In our study, all 40 patients, who were diagnosed with post-cesarean section uterine diverticulum by transvaginal 3D Doppler ultrasound examination, underwent combined hysteroscopic and laparoscopic repair. All patients who had serosal thickening (2–5 mm) in the scar diverticulum manifested obvious clinical symptoms such as prolonged menstruation and abdominal pain. Symptomatic improvement was observed in all patients at 1 month after surgery. At 3 and 6 months after surgery, the regularity of menstrual cycles was improved in the majority of patients. In addition, the improvement rate of combined laparoscopic and hysteroscopic repair from our study was slightly higher (95%) than that previously reported for transvaginal repair (85.9%) [2]. Moreover, in our study, no major complications, such as massive bleeding or uterine perforation, were encountered during surgery.
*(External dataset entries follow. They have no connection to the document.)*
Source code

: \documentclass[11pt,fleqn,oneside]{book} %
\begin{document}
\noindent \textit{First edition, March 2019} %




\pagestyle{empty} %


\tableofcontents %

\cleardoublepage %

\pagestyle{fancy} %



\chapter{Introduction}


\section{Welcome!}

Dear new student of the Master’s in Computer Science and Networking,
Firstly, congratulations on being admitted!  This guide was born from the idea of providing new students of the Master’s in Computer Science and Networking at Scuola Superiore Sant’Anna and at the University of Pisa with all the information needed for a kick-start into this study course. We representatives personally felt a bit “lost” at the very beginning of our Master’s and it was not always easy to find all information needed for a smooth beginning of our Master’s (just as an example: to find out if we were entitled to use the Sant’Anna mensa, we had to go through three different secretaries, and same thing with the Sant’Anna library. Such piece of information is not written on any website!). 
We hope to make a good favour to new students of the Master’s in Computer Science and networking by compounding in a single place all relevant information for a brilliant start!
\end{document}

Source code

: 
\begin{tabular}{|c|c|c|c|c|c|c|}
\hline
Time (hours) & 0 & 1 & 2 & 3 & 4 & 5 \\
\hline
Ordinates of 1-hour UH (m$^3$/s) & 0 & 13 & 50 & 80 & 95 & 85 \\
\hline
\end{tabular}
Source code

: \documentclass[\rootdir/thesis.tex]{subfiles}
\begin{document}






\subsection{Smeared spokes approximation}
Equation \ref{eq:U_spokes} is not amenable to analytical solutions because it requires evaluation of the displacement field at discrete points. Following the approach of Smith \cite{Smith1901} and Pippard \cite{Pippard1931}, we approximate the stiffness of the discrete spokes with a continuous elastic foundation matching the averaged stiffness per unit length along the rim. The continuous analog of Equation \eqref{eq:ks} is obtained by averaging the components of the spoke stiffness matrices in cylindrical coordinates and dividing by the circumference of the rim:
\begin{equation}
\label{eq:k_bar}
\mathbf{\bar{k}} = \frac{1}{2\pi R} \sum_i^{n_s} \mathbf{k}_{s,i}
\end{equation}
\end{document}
The combined approach of hysteroscopy with laparoscopy offers many advantages. First, the bladder can be pushed down during laparoscopy to fully expose the diverticulum, thus minimizing the risk of iatrogenic injury to the bladder. Second, the condition of the abdominopelvic cavity can be visualized at laparoscopy, and the presence of chronic pelvic inflammatory disease detected and treated [2]. Third, hysteroscopy makes use of an orange-red light source for guidance to accurately determine the location and extent of the diverticulum. Fourth, after resection of the diverticulum at laparoscopy, surgical repair can be confirmed by hysteroscopy, thus minimizing the risk of complications [16]. Clearly two techniques are better than one, but not always, for combined approach of hysteroscopy with laparoscopy might have a higher fee and need more surgery time, and the operating surgeon must be familiar with the sight of diverticulum under both laparoscopy and hysteroscopy.

5. Conclusions

Our findings indicate combined laparoscopy and hysteroscopy repair as an appropriate and effective method for the diagnosis and repair of post-cesarean section uterine diverticulum. This technique is especially attractive in light of its main advantages as a combined approach for indication of exact extent and localization of the scar diverticulum and immediate assessment of repair. Further studies on a larger scale will certainly be needed to confirm our findings.

Abbreviations

3D:Three-dimensional
LUS:Lower uterine segment.

Consent

Written informed consent was obtained from all patients prior to data retrieval for this study.

Competing Interests

The authors declare that there are no competing interests regarding the publication of this paper.